═══ Provided data

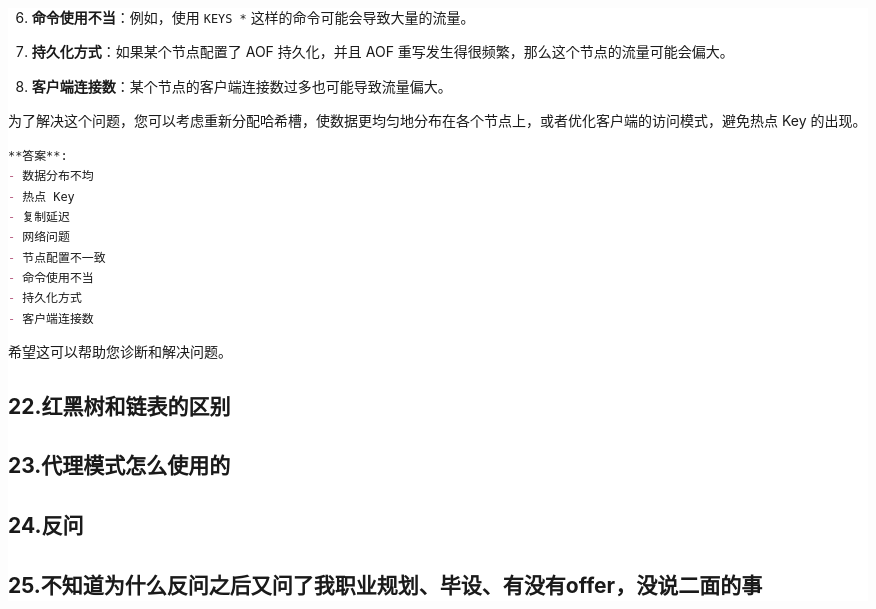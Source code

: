 6. **命令使用不当**：例如，使用 `KEYS *` 这样的命令可能会导致大量的流量。

7. **持久化方式**：如果某个节点配置了 AOF 持久化，并且 AOF 重写发生得很频繁，那么这个节点的流量可能会偏大。

8. **客户端连接数**：某个节点的客户端连接数过多也可能导致流量偏大。

为了解决这个问题，您可以考虑重新分配哈希槽，使数据更均匀地分布在各个节点上，或者优化客户端的访问模式，避免热点 Key 的出现。

```markdown
**答案**:
- 数据分布不均
- 热点 Key
- 复制延迟
- 网络问题
- 节点配置不一致
- 命令使用不当
- 持久化方式
- 客户端连接数
```

希望这可以帮助您诊断和解决问题。

## 22.红黑树和链表的区别

## 23.代理模式怎么使用的

## 24.反问

## 25.不知道为什么反问之后又问了我职业规划、毕设、有没有offer，没说二面的事
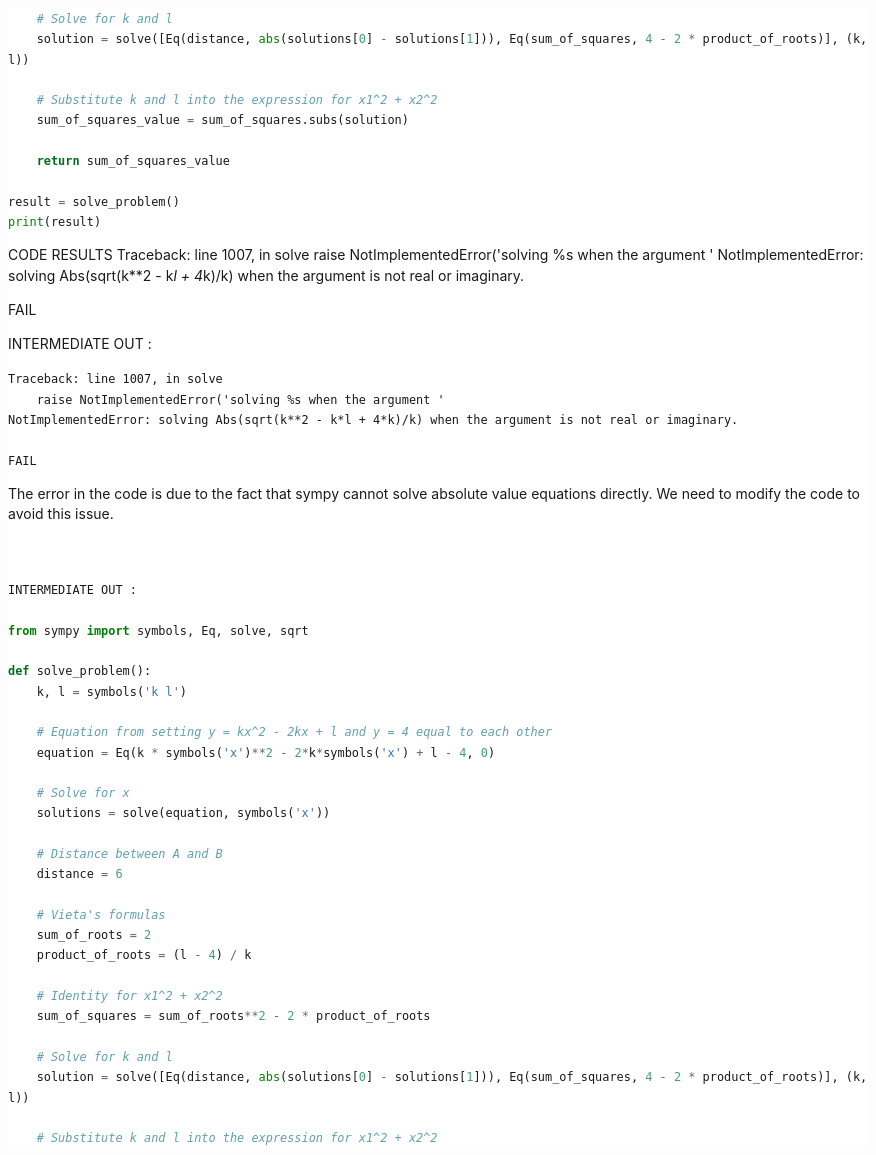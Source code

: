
 ```python
    # Solve for k and l
    solution = solve([Eq(distance, abs(solutions[0] - solutions[1])), Eq(sum_of_squares, 4 - 2 * product_of_roots)], (k, l))

    # Substitute k and l into the expression for x1^2 + x2^2
    sum_of_squares_value = sum_of_squares.subs(solution)

    return sum_of_squares_value

result = solve_problem()
print(result)
```

CODE RESULTS Traceback: line 1007, in solve
    raise NotImplementedError('solving %s when the argument '
NotImplementedError: solving Abs(sqrt(k**2 - k*l + 4*k)/k) when the argument is not real or imaginary.

FAIL


INTERMEDIATE OUT :
```output
Traceback: line 1007, in solve
    raise NotImplementedError('solving %s when the argument '
NotImplementedError: solving Abs(sqrt(k**2 - k*l + 4*k)/k) when the argument is not real or imaginary.

FAIL

```

The error in the code is due to the fact that sympy cannot solve absolute value equations directly. We need to modify the code to avoid this issue.

```python


INTERMEDIATE OUT :

from sympy import symbols, Eq, solve, sqrt

def solve_problem():
    k, l = symbols('k l')

    # Equation from setting y = kx^2 - 2kx + l and y = 4 equal to each other
    equation = Eq(k * symbols('x')**2 - 2*k*symbols('x') + l - 4, 0)

    # Solve for x
    solutions = solve(equation, symbols('x'))

    # Distance between A and B
    distance = 6

    # Vieta's formulas
    sum_of_roots = 2
    product_of_roots = (l - 4) / k

    # Identity for x1^2 + x2^2
    sum_of_squares = sum_of_roots**2 - 2 * product_of_roots

    # Solve for k and l
    solution = solve([Eq(distance, abs(solutions[0] - solutions[1])), Eq(sum_of_squares, 4 - 2 * product_of_roots)], (k, l))

    # Substitute k and l into the expression for x1^2 + x2^2
```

══════

What to produce
Reproduce every line of the records containing the string "from".

Answer to the exercise
from sympy import symbols, Eq, solve, sqrt
    # Equation from setting y = kx^2 - 2kx + l and y = 4 equal to each other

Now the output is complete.